*** Records supplied Section Begins ***

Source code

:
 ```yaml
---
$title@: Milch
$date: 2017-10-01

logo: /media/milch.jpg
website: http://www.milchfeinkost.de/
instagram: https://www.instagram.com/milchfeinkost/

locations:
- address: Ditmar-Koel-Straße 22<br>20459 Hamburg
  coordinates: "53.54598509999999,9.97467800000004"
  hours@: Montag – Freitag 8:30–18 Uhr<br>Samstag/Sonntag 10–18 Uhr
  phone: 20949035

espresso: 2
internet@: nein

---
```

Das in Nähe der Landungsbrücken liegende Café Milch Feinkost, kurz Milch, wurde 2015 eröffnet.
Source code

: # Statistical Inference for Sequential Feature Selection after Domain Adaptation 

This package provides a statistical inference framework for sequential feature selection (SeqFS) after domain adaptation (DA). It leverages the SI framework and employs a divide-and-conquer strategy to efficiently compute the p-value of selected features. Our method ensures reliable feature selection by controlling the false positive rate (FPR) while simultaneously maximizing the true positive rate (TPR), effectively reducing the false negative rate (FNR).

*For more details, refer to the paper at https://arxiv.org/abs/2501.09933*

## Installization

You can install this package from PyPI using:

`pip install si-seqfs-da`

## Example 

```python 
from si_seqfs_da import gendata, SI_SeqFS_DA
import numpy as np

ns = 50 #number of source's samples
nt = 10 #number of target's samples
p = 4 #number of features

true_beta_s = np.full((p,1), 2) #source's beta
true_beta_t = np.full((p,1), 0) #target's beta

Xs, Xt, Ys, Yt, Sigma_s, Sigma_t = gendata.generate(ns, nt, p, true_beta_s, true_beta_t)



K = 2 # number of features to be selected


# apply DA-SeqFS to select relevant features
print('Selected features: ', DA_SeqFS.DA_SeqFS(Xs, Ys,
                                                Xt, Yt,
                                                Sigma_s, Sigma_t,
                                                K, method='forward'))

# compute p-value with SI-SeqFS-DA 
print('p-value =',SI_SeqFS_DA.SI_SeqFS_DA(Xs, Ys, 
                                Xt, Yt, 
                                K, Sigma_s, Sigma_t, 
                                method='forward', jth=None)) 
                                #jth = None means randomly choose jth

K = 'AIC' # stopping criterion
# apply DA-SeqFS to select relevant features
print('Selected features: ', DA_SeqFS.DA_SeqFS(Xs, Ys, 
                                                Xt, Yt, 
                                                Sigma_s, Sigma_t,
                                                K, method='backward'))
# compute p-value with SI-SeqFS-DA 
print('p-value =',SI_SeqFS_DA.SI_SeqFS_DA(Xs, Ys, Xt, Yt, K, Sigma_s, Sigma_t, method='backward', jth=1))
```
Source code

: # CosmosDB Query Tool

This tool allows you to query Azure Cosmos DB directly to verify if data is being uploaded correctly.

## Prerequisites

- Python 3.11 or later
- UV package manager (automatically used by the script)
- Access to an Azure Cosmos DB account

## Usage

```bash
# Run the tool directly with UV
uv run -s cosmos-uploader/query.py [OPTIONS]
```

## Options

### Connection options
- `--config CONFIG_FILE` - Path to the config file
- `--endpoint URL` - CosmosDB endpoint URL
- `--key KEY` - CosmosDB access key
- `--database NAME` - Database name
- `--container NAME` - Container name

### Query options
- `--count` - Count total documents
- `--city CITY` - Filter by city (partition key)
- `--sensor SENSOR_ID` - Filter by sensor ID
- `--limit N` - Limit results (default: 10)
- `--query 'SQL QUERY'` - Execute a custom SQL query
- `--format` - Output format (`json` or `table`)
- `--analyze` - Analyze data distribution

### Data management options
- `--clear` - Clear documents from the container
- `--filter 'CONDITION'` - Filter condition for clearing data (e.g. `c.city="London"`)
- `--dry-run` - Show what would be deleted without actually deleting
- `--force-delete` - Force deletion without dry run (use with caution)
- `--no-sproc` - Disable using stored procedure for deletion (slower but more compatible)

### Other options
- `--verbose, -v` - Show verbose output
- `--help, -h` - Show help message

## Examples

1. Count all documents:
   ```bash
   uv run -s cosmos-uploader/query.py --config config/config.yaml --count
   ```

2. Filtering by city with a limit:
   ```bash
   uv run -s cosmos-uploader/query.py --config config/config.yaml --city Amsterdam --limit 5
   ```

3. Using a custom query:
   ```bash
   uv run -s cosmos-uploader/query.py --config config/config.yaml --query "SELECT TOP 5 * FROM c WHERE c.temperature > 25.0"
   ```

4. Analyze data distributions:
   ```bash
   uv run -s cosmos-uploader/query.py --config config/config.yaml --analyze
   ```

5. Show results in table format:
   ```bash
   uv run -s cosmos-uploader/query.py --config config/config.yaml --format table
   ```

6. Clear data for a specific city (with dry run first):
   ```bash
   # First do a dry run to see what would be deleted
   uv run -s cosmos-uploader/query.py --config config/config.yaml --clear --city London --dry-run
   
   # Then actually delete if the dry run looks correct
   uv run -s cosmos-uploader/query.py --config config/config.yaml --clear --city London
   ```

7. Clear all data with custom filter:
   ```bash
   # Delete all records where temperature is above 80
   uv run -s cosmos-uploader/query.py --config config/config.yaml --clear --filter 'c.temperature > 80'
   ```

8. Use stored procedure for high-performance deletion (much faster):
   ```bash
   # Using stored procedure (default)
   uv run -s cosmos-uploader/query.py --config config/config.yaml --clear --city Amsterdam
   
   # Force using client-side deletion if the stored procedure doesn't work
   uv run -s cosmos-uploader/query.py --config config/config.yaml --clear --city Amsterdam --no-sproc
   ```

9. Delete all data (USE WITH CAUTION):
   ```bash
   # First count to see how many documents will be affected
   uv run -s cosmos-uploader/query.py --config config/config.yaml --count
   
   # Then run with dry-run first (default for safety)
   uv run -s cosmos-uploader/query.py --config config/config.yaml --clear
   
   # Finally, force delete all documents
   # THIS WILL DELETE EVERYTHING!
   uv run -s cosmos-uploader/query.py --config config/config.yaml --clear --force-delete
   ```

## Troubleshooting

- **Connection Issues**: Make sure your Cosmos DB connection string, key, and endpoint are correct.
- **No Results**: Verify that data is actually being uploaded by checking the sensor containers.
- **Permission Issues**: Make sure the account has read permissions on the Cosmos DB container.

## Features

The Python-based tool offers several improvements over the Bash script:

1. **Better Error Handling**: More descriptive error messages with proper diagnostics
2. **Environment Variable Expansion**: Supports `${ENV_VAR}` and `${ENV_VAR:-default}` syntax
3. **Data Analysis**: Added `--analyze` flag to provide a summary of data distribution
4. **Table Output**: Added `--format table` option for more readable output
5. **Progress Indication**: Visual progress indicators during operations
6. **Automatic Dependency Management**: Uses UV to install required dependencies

*** Records supplied Section Ends ***

Exercise =>
Work out how many lines in this data contain "Connection". Only that number should be given.

Output for this task =>
2